▸ **WHAT TO PRODUCE**
Scan the data that follows and count the lines with the string "stelnet"; answer with the count alone.

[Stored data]
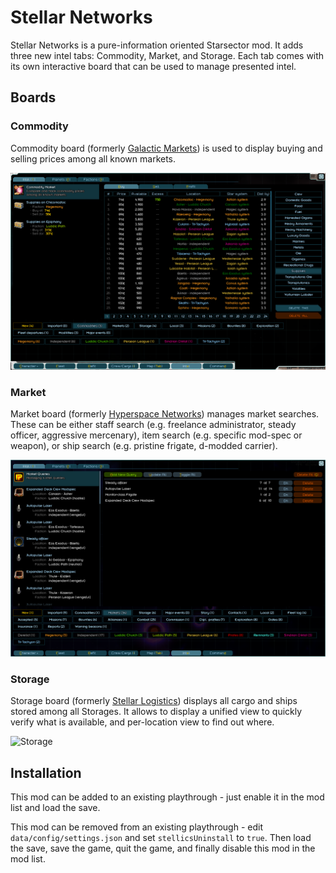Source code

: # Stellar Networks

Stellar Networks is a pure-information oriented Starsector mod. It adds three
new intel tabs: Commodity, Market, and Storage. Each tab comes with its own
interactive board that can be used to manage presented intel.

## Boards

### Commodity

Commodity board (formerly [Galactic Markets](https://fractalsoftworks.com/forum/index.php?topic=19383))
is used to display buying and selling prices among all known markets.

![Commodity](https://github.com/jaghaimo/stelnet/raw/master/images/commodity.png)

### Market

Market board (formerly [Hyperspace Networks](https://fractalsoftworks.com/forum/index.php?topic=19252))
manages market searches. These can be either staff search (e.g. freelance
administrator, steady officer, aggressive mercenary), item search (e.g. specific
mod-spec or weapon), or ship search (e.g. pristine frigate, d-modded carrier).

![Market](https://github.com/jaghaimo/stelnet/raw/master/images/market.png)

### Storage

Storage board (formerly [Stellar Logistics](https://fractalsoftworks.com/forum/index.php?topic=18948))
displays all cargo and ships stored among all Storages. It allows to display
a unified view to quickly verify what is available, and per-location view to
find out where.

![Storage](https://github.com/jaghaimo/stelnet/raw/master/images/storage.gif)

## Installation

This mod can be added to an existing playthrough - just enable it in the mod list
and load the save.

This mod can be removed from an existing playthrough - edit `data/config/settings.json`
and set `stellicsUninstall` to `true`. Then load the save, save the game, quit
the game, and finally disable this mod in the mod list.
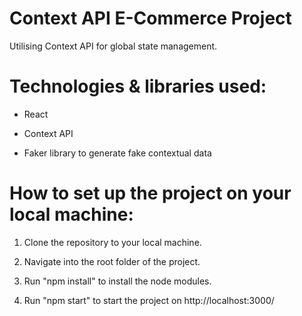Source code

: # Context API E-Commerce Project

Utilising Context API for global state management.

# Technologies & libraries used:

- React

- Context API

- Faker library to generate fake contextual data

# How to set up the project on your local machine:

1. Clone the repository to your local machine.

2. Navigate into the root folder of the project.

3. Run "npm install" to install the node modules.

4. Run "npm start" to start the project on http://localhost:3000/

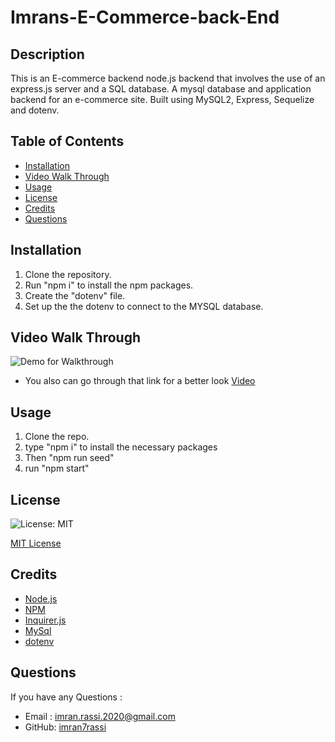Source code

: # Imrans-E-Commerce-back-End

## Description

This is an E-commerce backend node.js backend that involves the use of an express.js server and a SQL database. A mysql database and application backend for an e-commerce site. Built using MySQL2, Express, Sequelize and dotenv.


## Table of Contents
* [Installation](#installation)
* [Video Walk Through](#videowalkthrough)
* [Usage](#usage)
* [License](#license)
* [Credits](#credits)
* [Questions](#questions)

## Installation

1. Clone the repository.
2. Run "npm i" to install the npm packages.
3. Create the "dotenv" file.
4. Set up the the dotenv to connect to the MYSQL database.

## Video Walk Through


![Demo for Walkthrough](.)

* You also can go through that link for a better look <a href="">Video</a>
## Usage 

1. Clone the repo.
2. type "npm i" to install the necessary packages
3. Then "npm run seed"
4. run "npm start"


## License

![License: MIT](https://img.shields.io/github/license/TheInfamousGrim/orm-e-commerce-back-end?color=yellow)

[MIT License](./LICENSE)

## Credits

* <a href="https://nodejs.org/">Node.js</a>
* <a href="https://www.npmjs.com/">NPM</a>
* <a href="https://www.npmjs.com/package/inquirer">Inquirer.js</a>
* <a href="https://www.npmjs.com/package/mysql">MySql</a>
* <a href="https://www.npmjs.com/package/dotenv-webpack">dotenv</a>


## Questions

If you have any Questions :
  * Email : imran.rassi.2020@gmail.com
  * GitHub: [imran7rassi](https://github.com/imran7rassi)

...

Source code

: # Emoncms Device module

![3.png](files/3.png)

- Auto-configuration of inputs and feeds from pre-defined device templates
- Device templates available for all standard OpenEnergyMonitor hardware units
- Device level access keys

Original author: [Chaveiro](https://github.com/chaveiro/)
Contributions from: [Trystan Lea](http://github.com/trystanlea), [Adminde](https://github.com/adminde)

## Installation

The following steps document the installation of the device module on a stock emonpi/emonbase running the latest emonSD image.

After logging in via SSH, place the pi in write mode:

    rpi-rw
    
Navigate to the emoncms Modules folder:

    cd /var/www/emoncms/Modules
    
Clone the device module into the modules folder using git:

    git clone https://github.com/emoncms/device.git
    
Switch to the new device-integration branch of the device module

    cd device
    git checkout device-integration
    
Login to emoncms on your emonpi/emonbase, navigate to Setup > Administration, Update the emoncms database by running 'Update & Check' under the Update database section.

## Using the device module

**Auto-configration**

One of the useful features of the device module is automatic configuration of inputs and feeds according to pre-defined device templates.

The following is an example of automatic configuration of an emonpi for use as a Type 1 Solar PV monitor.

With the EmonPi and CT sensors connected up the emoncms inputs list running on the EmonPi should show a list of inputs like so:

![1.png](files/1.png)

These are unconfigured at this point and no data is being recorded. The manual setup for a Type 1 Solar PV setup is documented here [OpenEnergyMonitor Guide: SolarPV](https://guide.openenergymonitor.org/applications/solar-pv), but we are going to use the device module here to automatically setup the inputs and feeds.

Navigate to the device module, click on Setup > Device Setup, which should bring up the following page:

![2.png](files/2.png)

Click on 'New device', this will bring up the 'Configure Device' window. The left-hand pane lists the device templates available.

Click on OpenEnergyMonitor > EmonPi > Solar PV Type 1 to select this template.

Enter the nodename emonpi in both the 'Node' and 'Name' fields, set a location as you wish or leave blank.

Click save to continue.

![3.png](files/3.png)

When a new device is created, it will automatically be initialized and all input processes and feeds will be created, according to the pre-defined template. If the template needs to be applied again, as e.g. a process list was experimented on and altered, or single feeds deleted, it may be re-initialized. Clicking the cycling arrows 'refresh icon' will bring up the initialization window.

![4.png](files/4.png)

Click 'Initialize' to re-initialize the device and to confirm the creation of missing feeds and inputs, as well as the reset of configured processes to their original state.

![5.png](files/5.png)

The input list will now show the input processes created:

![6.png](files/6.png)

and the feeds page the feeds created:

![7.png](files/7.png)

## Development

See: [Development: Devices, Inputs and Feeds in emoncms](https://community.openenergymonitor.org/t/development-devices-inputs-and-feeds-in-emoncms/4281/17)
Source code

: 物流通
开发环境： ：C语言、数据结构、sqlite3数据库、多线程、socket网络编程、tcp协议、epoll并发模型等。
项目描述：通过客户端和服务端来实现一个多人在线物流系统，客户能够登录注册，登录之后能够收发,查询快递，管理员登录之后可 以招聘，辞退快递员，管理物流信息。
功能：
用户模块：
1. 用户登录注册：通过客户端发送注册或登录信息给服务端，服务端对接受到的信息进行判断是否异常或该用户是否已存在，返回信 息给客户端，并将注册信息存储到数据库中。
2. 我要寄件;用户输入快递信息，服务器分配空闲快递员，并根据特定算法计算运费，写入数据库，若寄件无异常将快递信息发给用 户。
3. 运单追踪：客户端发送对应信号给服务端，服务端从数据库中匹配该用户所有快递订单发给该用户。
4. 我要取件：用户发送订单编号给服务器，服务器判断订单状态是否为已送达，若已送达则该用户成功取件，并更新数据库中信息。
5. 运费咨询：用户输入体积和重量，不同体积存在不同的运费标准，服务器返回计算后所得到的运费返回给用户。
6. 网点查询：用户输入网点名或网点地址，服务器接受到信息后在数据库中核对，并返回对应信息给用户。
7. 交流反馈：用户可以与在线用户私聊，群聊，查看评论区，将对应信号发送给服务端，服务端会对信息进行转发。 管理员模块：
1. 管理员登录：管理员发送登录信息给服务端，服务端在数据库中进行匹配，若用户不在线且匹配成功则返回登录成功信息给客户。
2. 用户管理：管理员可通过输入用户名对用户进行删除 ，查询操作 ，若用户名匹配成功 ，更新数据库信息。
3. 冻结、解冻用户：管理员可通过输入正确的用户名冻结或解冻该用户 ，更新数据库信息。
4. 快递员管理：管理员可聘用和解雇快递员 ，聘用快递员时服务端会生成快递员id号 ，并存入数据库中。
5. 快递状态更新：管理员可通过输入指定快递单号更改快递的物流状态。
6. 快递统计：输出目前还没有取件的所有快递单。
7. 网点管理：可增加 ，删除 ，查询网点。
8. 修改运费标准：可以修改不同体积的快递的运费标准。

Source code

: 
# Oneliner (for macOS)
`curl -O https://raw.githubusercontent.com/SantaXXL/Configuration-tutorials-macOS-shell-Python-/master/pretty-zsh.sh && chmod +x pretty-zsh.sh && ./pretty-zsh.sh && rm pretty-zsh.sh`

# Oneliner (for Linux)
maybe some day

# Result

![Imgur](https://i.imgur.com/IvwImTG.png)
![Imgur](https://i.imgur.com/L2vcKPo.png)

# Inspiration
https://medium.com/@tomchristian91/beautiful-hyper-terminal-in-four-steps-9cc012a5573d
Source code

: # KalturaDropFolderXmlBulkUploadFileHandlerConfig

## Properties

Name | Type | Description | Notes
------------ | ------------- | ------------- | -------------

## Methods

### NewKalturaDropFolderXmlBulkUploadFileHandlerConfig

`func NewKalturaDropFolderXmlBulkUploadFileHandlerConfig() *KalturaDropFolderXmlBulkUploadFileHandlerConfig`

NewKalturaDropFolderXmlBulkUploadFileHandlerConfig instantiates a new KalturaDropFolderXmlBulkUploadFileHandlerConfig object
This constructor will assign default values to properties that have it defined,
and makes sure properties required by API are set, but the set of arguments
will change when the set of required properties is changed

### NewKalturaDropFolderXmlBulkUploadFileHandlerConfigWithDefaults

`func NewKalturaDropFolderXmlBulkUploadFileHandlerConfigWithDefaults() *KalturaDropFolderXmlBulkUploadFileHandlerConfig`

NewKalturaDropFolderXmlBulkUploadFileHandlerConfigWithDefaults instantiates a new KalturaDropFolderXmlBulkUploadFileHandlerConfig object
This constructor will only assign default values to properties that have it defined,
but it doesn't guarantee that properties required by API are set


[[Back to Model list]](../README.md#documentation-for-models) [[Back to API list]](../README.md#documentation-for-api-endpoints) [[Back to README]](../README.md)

▸ **ANSWER FOR THE TASK**
3